“Have I ever been an embarrassing parent?” I asked my son the other day. “Quite often,” he muttered with feeling.
He then proceeded to list everything I’d done to show him up, from the day I fell off a fairground roundabout (stone-cold sober, I hasten to add) to all the times I’d insisted on staying to watch him ride his bike at the skate park.

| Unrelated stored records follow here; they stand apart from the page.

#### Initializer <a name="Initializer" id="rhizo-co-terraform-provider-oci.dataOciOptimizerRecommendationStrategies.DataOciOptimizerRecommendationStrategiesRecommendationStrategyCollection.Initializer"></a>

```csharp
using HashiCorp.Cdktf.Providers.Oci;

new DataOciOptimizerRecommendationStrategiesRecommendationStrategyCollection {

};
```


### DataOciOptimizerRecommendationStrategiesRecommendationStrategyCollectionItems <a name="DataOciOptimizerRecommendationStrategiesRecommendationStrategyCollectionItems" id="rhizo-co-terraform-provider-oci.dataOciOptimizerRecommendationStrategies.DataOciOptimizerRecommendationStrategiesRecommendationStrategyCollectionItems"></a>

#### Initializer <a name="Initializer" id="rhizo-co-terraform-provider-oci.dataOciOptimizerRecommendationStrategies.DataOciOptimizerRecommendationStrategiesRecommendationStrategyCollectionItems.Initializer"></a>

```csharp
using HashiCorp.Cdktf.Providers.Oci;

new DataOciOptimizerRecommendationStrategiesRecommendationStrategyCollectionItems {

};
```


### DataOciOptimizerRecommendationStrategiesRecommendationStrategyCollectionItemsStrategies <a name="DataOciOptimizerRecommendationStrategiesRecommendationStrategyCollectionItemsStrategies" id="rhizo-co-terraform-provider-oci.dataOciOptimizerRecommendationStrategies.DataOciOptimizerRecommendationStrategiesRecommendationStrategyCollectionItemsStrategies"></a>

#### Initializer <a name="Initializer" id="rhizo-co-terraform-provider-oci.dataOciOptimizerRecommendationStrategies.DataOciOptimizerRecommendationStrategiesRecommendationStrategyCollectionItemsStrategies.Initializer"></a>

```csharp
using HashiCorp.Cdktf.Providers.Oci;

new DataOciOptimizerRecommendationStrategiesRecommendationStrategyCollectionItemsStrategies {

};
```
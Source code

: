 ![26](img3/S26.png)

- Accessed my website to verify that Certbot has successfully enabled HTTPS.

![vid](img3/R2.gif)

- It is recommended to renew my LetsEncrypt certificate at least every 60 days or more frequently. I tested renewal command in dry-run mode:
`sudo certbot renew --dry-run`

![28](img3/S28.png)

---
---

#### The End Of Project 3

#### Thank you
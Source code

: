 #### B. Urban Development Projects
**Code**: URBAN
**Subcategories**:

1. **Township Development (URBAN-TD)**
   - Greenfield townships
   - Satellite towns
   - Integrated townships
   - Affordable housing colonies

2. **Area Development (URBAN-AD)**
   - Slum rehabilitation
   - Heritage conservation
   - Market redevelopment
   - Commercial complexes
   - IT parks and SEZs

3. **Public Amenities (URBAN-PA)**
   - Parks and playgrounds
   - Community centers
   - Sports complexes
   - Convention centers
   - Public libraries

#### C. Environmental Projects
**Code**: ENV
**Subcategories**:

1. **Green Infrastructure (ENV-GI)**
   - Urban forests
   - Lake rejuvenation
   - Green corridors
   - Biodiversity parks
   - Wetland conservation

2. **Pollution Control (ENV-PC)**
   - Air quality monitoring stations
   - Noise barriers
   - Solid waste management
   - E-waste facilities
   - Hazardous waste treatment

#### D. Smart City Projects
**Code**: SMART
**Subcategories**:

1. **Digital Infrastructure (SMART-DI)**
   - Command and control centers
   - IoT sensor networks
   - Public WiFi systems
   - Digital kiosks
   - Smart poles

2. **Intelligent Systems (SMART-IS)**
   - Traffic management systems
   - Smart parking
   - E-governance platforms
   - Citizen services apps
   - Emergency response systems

I pretended I wasn’t with him by sitting on a bench and reading the paper, but he still wasn’t best pleased.
So I felt an awful lot better when I picked up this week’s issue of Grazia and read an interview with David Beckham to mark the launch (this was the crowd that turned out!) of his new Bodywear range for H&M.
Asked what his three sons (presumably baby Harper is too little to have an opinion) make of his posing in his pants, he admitted: “They come out with remarks like ‘Oh my God, Daddy, not again,’ or ‘Everyone’s going to see you in your pants!’”
The pictures, emblazoned across thousands of billboards, are clearly working though, because Beckham’s boxers, vests and even long johns are flying off the shelves. And if it’s any comfort to Becks, embarrassing your children is part of being a parent.
I remember that when I was about 11 me and my sister went shopping in Bournemouth every Saturday with my mum. She didn’t drive in those days so on the way back we’d get a taxi home from The Square. As we turned into our road, she’d lean forward and say to the cabbie “it’s just past the fifth lamp-post on the right.” For some inexplicable reason I’d squirm with embarrassment every time she said it. “You always say that,” I’d protest. “Well it always is just past the fifth lamp-post on the right,” she’d reply.